— PROBLEM TO SOLVE —
Quote exactly the lines spanning from the top of the data below to the line that contains "- [x] Set up Azure Blob", including both.

— PROVIDED DATA —

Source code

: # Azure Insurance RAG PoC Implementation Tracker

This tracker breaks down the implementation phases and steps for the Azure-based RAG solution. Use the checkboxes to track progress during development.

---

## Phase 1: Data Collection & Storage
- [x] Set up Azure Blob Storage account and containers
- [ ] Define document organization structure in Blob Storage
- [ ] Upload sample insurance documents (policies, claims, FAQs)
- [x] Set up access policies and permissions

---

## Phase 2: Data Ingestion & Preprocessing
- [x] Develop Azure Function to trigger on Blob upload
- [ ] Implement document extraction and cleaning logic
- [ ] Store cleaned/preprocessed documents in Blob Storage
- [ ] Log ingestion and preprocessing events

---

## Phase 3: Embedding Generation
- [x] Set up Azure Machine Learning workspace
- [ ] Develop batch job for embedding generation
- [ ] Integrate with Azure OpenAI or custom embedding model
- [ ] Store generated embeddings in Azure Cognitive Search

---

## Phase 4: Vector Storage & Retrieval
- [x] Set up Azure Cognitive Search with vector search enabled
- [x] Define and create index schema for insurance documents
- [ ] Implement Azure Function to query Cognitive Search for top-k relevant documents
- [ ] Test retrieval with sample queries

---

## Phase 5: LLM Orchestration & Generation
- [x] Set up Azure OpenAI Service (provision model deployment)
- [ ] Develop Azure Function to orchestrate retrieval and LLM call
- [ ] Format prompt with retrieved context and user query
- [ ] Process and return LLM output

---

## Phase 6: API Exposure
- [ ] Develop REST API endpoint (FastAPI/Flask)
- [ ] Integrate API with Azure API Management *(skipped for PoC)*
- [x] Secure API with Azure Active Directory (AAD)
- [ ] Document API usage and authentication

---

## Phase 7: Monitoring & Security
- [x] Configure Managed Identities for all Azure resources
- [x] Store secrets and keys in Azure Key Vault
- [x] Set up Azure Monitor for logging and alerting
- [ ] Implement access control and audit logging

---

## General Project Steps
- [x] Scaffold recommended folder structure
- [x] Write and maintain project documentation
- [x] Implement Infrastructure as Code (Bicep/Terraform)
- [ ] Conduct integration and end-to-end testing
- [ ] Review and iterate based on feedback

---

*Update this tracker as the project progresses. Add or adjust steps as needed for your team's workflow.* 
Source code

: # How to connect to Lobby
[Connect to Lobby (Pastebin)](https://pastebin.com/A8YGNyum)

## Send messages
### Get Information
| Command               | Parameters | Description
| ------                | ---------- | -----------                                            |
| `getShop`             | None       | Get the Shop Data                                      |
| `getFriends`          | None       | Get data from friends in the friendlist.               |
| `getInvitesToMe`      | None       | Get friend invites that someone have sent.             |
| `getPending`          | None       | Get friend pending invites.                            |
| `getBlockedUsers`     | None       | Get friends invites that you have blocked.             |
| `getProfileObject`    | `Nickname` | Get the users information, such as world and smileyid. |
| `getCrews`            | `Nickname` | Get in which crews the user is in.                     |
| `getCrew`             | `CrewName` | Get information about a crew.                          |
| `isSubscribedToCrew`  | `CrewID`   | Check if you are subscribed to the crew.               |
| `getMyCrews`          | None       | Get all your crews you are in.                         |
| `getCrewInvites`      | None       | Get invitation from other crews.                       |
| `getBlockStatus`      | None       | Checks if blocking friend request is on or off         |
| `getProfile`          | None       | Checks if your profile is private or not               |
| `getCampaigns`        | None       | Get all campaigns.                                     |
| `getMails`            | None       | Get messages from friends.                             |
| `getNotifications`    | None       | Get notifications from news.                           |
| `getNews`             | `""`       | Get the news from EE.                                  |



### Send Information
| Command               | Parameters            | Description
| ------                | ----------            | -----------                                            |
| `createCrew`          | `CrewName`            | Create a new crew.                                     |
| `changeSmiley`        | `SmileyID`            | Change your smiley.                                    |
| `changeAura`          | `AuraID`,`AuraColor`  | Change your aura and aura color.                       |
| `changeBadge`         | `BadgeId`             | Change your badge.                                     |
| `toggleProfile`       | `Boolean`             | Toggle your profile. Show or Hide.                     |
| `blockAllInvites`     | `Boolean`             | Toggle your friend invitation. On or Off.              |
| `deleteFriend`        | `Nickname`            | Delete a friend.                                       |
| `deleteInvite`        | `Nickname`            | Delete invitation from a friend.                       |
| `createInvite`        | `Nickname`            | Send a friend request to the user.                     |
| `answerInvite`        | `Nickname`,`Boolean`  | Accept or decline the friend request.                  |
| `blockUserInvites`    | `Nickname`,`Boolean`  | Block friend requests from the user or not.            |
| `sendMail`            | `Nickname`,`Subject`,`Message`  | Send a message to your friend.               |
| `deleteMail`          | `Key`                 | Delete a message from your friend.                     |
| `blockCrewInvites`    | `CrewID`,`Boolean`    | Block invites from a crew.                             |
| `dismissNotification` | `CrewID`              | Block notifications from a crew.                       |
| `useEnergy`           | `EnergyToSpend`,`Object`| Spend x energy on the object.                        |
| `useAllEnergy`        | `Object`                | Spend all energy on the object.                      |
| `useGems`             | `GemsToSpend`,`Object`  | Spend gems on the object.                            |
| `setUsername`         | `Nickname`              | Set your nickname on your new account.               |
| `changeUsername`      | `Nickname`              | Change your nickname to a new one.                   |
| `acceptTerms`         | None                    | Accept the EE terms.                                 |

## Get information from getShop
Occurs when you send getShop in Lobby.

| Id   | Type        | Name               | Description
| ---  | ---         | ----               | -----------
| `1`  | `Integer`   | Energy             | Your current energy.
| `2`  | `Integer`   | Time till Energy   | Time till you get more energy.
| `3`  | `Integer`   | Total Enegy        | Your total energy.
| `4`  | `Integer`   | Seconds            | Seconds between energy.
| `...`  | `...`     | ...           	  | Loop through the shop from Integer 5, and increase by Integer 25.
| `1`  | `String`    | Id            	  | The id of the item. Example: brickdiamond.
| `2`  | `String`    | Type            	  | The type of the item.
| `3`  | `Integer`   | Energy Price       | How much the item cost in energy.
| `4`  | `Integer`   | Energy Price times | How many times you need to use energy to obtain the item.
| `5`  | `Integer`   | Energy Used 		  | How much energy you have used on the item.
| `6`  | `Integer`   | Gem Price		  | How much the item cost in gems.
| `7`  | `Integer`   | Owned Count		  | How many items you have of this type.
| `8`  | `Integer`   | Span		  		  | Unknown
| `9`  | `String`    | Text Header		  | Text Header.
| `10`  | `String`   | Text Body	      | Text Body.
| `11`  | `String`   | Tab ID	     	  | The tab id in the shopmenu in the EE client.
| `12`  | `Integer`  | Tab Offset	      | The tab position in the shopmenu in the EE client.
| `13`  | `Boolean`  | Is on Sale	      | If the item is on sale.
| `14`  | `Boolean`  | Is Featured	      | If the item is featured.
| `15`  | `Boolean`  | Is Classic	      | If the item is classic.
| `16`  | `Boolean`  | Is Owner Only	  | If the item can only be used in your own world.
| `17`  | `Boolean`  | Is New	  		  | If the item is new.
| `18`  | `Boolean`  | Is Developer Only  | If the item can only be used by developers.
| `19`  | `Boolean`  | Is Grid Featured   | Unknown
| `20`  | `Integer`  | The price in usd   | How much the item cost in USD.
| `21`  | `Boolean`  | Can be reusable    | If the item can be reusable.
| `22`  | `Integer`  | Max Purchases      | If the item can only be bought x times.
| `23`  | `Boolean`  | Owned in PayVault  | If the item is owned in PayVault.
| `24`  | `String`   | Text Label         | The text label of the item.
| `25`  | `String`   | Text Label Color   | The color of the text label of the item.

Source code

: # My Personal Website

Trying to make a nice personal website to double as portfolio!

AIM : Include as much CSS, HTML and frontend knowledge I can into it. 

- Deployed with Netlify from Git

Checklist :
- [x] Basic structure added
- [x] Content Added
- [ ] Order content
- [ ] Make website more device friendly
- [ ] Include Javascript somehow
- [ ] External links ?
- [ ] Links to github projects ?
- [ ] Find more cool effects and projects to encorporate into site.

— PROBLEM SOLUTION —
Source code

: # Azure Insurance RAG PoC Implementation Tracker

This tracker breaks down the implementation phases and steps for the Azure-based RAG solution. Use the checkboxes to track progress during development.

---

## Phase 1: Data Collection & Storage
- [x] Set up Azure Blob Storage account and containers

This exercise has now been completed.